Job Description
Provides data & informatics support and analyses including quality matrices, outcomes studies and program evaluations, internal and external reporting, monitoring data trends and identifying patterns, performing modeling, recommending improvement solutions.
Essential Functions & Responsibilities
- Detailed knowledge of health care claiming rules for both medical and pharmacy and familiarity with both the requirements for and data on health care claiming forms
- An understanding of third-party adjudication process
- Ability to independently research and interpret claiming regulations and rules at both Federal and local level
- Ability to identify potential overpayment scenarios in the payment of medical and pharmacy claims. Individual will also design and conduct the data analyses required to support the identified overpayments.
- Monitor data trends, perform statistical analyses and prepare reports to facilitate Centers for Medicare and Medicaid Services (CMS) contract requirements.

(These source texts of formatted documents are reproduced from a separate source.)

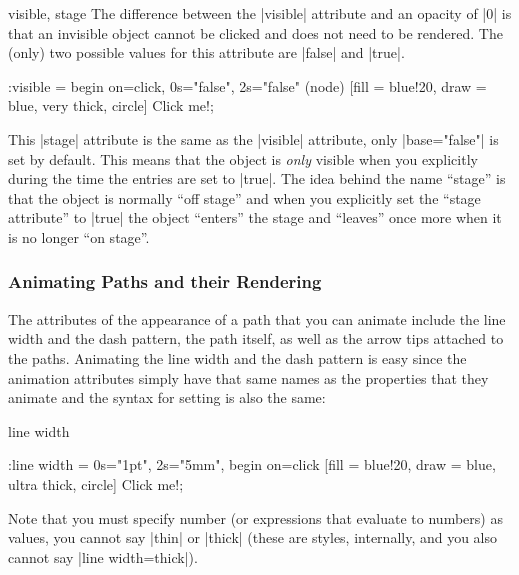 \begin{tikzanimateattribute}{visible, stage}
    The difference between the |visible| attribute and an opacity of |0| is
    that an invisible object cannot be clicked and does not need to be
    rendered. The (only) two possible values for this attribute are |false| and
    |true|.
\begin{codeexample}[
    preamble={\usetikzlibrary{animations}},
    animation list={1,2,3,4},
]
\tikz :visible = {begin on=click, 0s="false", 2s="false"}
  \node (node) [fill = blue!20, draw = blue, very thick, circle] {Click me!};
\end{codeexample}

    This |stage| attribute is the same as the |visible| attribute, only
    |base="false"| is set by default. This means that the object is \emph{only}
    visible when you explicitly during the time the entries are set to |true|.
    The idea behind the name ``stage'' is that the object is normally ``off
    stage'' and when you explicitly set the ``stage attribute'' to |true| the
    object ``enters'' the stage and ``leaves'' once more when it is no longer
    ``on stage''.
\begin{codeexample}[
    preamble={\usetikzlibrary{animations}},
    animation list={-1,0,1,2,3},
    animation bb={(1.3,-0.7) rectangle (2.7,0.7)},
]
\end{codeexample}
\end{tikzanimateattribute}


\subsubsection{Animating Paths and their Rendering}
\label{section-animation-paths}

The attributes of the appearance of a path that you can animate include the
line width and the dash pattern, the path itself, as well as the arrow tips
attached to the paths. Animating the line width and the dash pattern is easy
since the animation attributes simply have that same names as the properties
that they animate and the syntax for setting is also the same:

\begin{tikzanimateattribute}{line width}
\begin{codeexample}[
    preamble={\usetikzlibrary{animations}},
    animation list={0.5,1,1.5,2},
]
\tikz \node :line width = { 0s="1pt", 2s="5mm", begin on=click}
  [fill = blue!20, draw = blue, ultra thick, circle] {Click me!};
\end{codeexample}
    Note that you must specify number (or expressions that evaluate to numbers)
    as values, you cannot say |thin| or |thick| (these are styles, internally,
    and you also cannot say |line width=thick|).
\end{tikzanimateattribute}

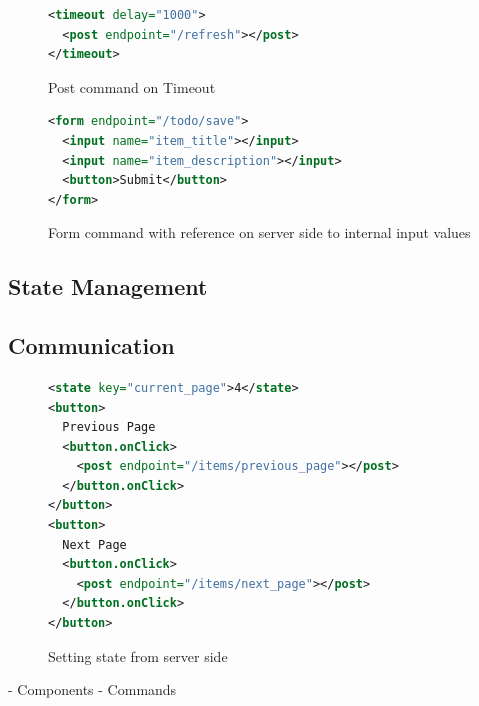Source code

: \begin{figure}
\begin{minipage}{\linewidth}
\begin{lstlisting}[language=xml]
<timeout delay="1000">
  <post endpoint="/refresh"></post>
</timeout>
\end{lstlisting}
\end{minipage}
\caption{Post command on Timeout}%
\label{fig:ex_cmd_post_timeout}%
\end{figure}

\begin{figure}
\begin{minipage}{\linewidth}
\begin{lstlisting}[language=xml]
<form endpoint="/todo/save">
  <input name="item_title"></input>
  <input name="item_description"></input>
  <button>Submit</button>
</form>
\end{lstlisting}
\end{minipage}
\caption{Form command with reference on server side to internal input values}%
\label{fig:ex_cmd_form}%
\end{figure}

\subsection{State Management}

\subsection{Communication}



\begin{figure}
\begin{minipage}{\linewidth}
\begin{lstlisting}[language=xml]
<state key="current_page">4</state>
<button>
  Previous Page
  <button.onClick>
    <post endpoint="/items/previous_page"></post>
  </button.onClick>
</button>
<button>
  Next Page
  <button.onClick>
    <post endpoint="/items/next_page"></post>
  </button.onClick>
</button>
\end{lstlisting}
\end{minipage}
\caption{Setting state from server side}%
\label{fig:ex_cmd_post_state}%
\end{figure}



- Components
- Commands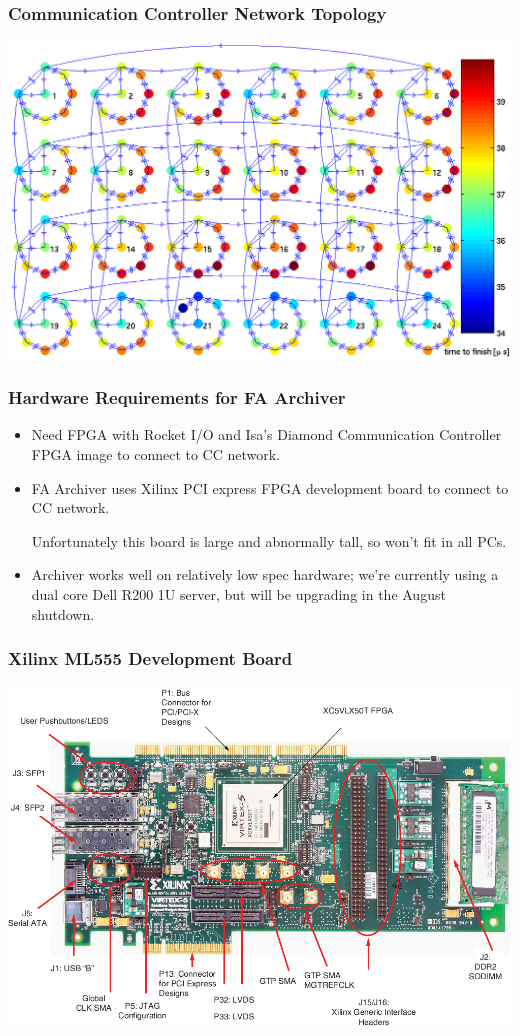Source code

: \documentclass{beamer}
\begin{document}
\begin{frame}\frametitle{Communication Controller Network Topology}
\includegraphics[width=\linewidth]{fofb}
\end{frame}



\begin{frame}\frametitle{Hardware Requirements for FA Archiver}
\begin{itemize}

\item Need FPGA with Rocket I/O and Isa's Diamond Communication Controller FPGA
image to connect to CC network.

\item FA Archiver uses Xilinx PCI express FPGA development board to connect to
CC network.

\vspace{2pt}
Unfortunately this board is large and abnormally tall, so won't fit in all PCs.

\item Archiver works well on relatively low spec hardware; we're currently using
a dual core Dell R200 1U server, but will be upgrading in the August shutdown.

\end{itemize}
\end{frame}


\begin{frame}\frametitle{Xilinx ML555 Development Board}
\includegraphics[width=\linewidth]{ml555}
\end{frame}
\end{document}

- Experience in applying Correct Coding Initiative (CCI) or Outpatient Code Editor (OCE) or Medically Unlikely (MUE) edit a plus
- Experience with manipulating and analyzing large datasets.
- Ability to prepare Medical Loss Ratio Reports for multiple contracts.
- Provide subject matter expertise on analyzing, vetting, and understanding healthcare data.
- Develop and deploy analysis methods for detecting healthcare waste, fraud, and abuse
- Form and support robust opinions with imperfect data while still revising your beliefs in the face of compelling new data or analyses
- Actively review and suggest improvements to current or planned systems and processes based on your knowledge of healthcare claims data
- Collaborates with clients, development team and product management on a regular basis.
- Ability to safely and successfully perform essential job functions consistent with the ADA, FMLA, and other federal, state, and local standards, including meeting qualitative and/or quantitative productivity standards.
- Ability to maintain reasonably regular, punctual attendance consistent with the ADA, FMLA, other federal, state, and local standards, and company attendance policies and procedures.
- Ability to come to work and work the regular schedule and shift for the position.
- Compliance with all personnel policies and procedures.
- Perform additional duties and related essential duties as assigned.
Required Education and Experience
- Bachelors or Masters degree in related field
- Three (3) years of experience with analyzing healthcare data – this experience should include work in at least 2 of the following areas:
- Fee-for-Service claims analysis
- Encounter claims analysis
- Enrollment
- Medicare crossover claims
- MCO, federal, or other state Medicaid data
- HEDIS Rate Calculation/Score Improvement
- Testifying to, vetting, or certifying data analyses for use in litigation or policymaking
- Proficiency in at least one statistical analysis, scripting, or programming language (R, PHP, Java, Python, Matlab, SAS, etc) or expertise in relevant tool (Excel, Business Objects, Access) required.
- SQL proficiency required. SQL Server Standard 2014.
- Well versed in healthcare compliance and HIPAA
- HEDIS Experience Preferred
- Expert knowledge of state and federal laws and regulations pertaining to Medicaid
- Demonstrated communication and presentation skills
- Applicant may be subject to a government security clearance investigation
- At least two years prior experience in health care claiming field, either with a provider of medical or pharmacy services or at a payer for health care claims, including a state Medicaid Management Information System (MMIS) or as a consultant to either providers or payers.